Interest rates reflect the maximum rates allowed by law. While these rates may be uncommon, it does give you a good sense of which states are investor friendly.
State – Interest Rate – Redemption Period
Alabama – 12 % – 3 Years
Arizona – 16% – 3 Years
Colorado – 9% – 3 Years
Florida – 18% – 2 Years
Illinois – 36% – 2 Years
Indiana – 25% – 1 Year
Iowa – 24% – 1.75 Years
Kentucky – 12% – 1 Year
Louisiana – 17% – 3 Years
Maryland – 6%-24% (Varies by County) – 6 mos to 2 Yrs
Massachusetts – 16% – None
Mississippi – 18% – 2 Years
Missouri – 10% – 1 Year
Montana – 10% – 2 or 3 Years
Nebraska – 14% – 3 Years
New Jersey – 18% plus penalties – 2 Years
New York – 14% (NYC does not offer) – 1 Year
South Carolina – 8%-12% – 12-18 months
Vermont – 12% – 1 Year
West Virginia – 12% – 17 Months
Wyoming – 18% – 4 Years
District of Columbia – 18% – 6 Months
Some of these states do not pay interest on the overbid and other states not listed―such as Texas―offer high interest rates on deeds.

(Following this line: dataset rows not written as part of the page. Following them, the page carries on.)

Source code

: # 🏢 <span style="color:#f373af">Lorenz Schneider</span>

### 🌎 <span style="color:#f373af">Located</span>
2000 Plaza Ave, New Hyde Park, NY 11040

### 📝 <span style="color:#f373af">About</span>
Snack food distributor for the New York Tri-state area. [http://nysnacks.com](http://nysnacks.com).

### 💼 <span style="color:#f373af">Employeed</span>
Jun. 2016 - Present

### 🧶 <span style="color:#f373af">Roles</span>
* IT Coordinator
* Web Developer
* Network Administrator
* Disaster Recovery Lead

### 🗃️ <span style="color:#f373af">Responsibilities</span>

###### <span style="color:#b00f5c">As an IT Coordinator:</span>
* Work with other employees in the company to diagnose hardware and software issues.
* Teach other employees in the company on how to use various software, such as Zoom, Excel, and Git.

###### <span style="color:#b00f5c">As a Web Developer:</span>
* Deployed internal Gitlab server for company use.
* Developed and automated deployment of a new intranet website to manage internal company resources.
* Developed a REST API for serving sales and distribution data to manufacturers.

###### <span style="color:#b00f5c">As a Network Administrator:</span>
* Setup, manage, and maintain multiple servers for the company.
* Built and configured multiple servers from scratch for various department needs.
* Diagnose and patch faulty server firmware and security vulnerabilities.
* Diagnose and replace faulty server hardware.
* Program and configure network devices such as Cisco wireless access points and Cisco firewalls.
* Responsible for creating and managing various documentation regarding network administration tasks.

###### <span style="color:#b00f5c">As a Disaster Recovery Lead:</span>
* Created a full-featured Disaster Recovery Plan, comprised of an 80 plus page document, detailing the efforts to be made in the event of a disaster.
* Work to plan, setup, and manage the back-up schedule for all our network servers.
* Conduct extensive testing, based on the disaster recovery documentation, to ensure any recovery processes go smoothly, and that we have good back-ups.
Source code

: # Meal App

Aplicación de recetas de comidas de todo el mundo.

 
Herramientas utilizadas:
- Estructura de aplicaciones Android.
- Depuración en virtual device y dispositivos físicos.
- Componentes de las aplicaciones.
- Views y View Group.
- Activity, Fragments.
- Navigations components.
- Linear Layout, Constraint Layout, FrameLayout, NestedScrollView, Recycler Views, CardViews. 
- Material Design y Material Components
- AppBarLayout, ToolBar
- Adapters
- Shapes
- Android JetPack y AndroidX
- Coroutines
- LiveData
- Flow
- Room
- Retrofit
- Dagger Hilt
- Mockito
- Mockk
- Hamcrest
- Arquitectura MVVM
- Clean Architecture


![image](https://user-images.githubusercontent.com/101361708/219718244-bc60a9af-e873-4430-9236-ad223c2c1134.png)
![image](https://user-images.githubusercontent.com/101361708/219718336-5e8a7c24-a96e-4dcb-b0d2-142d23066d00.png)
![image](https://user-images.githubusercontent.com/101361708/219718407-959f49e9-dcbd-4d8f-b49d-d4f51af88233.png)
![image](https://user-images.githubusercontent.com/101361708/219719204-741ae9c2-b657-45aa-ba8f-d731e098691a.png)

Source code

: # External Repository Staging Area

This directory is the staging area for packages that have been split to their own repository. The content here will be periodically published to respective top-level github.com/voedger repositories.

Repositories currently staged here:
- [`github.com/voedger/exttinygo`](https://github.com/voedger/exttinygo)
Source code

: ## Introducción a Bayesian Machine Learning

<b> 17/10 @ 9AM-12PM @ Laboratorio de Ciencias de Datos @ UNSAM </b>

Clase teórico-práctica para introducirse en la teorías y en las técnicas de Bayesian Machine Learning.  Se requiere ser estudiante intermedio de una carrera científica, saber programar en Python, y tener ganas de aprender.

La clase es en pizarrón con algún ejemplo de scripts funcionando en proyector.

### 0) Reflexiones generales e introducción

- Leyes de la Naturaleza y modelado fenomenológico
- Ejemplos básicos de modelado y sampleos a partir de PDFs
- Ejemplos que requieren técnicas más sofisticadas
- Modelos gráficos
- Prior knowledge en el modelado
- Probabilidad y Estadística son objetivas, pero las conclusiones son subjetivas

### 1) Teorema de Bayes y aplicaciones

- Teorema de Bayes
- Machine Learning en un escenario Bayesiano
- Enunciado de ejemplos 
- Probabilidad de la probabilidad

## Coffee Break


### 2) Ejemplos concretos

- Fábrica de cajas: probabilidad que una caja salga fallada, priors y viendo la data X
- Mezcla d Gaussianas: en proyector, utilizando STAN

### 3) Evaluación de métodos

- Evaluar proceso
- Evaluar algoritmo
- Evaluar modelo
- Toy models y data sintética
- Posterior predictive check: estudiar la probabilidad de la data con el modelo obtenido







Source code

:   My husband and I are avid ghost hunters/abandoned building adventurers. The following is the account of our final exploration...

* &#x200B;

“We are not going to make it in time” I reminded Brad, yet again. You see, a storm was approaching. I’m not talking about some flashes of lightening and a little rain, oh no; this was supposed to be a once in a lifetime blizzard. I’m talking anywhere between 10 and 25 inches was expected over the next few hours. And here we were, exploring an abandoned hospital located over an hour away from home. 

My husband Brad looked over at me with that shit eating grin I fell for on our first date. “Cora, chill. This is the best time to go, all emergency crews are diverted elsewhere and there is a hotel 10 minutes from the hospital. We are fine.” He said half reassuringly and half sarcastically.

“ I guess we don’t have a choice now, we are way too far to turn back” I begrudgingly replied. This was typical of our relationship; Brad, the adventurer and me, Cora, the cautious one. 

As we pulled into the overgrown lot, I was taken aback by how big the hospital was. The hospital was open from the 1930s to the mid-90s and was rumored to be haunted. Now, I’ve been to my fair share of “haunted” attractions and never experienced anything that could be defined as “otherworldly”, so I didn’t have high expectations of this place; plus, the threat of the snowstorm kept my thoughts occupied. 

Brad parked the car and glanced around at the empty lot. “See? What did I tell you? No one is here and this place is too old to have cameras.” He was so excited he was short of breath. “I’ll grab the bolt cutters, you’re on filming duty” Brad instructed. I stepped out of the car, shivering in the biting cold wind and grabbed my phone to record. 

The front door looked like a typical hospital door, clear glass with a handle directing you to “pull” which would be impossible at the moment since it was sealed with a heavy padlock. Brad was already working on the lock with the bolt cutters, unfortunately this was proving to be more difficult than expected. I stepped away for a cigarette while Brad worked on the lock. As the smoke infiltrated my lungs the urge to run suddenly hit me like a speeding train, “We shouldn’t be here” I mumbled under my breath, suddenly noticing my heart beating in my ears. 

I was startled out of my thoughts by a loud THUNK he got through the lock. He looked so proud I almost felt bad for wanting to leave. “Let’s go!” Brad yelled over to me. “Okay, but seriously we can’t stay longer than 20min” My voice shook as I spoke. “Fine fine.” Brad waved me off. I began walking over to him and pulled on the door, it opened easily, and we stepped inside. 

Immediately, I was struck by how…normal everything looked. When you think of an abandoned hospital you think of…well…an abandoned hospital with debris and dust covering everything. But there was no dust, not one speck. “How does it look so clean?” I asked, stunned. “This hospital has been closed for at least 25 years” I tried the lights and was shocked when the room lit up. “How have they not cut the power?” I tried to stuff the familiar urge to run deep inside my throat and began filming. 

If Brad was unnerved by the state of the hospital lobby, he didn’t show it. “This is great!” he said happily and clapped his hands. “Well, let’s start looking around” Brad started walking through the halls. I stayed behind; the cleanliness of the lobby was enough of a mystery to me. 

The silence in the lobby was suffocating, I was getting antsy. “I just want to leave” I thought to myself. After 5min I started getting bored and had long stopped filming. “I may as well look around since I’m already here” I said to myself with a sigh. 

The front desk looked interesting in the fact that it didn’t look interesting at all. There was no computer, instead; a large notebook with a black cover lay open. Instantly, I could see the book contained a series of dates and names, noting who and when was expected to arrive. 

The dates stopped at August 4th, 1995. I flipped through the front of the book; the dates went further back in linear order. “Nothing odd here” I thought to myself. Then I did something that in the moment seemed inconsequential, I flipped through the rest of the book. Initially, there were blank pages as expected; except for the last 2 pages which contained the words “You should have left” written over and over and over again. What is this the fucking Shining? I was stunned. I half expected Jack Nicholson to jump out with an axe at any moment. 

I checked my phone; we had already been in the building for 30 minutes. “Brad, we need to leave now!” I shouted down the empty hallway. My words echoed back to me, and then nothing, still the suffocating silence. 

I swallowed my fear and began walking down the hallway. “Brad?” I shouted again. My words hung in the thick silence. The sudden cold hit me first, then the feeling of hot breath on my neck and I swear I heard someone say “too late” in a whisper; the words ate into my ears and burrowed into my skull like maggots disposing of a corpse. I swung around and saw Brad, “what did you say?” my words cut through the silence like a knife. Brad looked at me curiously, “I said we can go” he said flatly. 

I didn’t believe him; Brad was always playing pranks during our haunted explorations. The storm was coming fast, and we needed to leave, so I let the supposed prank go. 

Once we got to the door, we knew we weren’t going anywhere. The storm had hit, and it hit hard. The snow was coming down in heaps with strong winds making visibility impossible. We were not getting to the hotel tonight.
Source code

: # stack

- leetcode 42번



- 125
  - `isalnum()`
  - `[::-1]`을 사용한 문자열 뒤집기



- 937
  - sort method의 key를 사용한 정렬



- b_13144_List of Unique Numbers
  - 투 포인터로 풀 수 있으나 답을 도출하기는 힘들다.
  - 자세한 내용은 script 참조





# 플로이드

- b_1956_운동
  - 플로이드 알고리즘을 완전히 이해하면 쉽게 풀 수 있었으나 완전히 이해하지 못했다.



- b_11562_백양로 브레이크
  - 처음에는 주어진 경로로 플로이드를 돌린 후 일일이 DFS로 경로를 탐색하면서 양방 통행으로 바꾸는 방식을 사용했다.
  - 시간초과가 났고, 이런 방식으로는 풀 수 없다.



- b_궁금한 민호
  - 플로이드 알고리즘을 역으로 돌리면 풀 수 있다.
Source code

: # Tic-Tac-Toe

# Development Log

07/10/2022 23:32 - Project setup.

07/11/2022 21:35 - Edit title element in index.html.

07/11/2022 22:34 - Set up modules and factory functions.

There are pros and cons for tax lien investing, just like any other form of investing. While tax lien investing fits the profile of the average Rich Dad Education investor nicely, be sure to see if it meets your personal investing criteria. Some of the questions you should ask yourself are:
- How much time am I willing to commit? If time is a resource that you are in short supply of, then tax lien investing may be for you. There is a relatively low time commitment in tax lien investing versus tax deed investing or other forms of real estate investing.
- Are you limited in your initial investing capital? While having an abundance of capital does not preclude you from tax lien investing (in fact you may find it preferable), not having capital can limit you in other areas of investing. Tax liens are available and can be picked up for a few hundred dollars. These can be a great place for a beginner to get their feet wet.
- Do you have a low risk tolerance? While all investment carry risk, tax liens carry very little risk due to the regulation by state and local governments. Some investors are very satisfied with a solid rate of return with the peace and comfort that tax liens offer.
- Are you willing to tie up your investing capital? This is perhaps the biggest drawback of tax lien investing. For some investors it is a nonissue as the high rate of return, coupled with the low risk, outweigh their money being tied up. It is a factor you should consider.
In the next article in this Rich Dad Education series, due diligence will be discussed in relation to tax deeds. Rich Dad Education prepares their students to face the many scenarios that can occur in investing and the next article will prepare you to avoid some of the pitfalls facing tax deed investors.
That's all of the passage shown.